◆ TRY IT ◆
Examine the records below. Report how many of their lines contain the word "infected", with no other content.

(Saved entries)
* * *

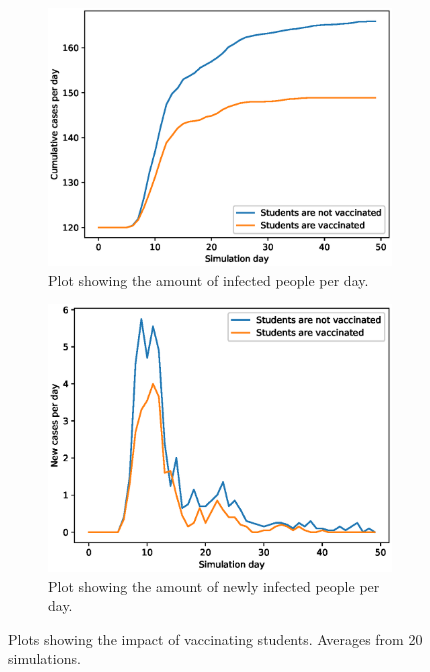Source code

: \documentclass[runningheads]{llncs}
\begin{document}
\begin{figure}[h!]
	\centering
	\begin{subfigure}[b]{0.7\linewidth}
		\includegraphics[width=\textwidth]{2_2_Vaccinating/vaccinating_cases_cum_20runs.eps}
		\caption{Plot showing the amount of infected people per day.} 	
	\end{subfigure}
	\begin{subfigure}[b]{0.7\linewidth}
		\includegraphics[width=\textwidth]{2_2_Vaccinating/vaccinating_cases_per_day_20runs.eps}
		\caption{Plot showing the amount of newly infected people per day.} 
	\end{subfigure}
	\caption{Plots showing the impact of vaccinating students. Averages from 20 simulations.}
	\label{VaccinePlot}
\end{figure}
\end{document}
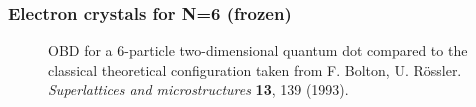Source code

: \begin{frame}
\frametitle{Electron crystals for N=6 (frozen)}
 \begin{figure}
 \begin{center}
  \label{fig:wigner20}
  \caption{OBD for a 6-particle two-dimensional quantum dot compared to the classical theoretical configuration taken from F. Bolton, U. Rössler.  \textit{Superlattices and microstructures} \textbf{13}, 139 (1993).}
 \end{center}
\end{figure}
\end{frame}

* * *

◆ COMPLETED TASK ◆
2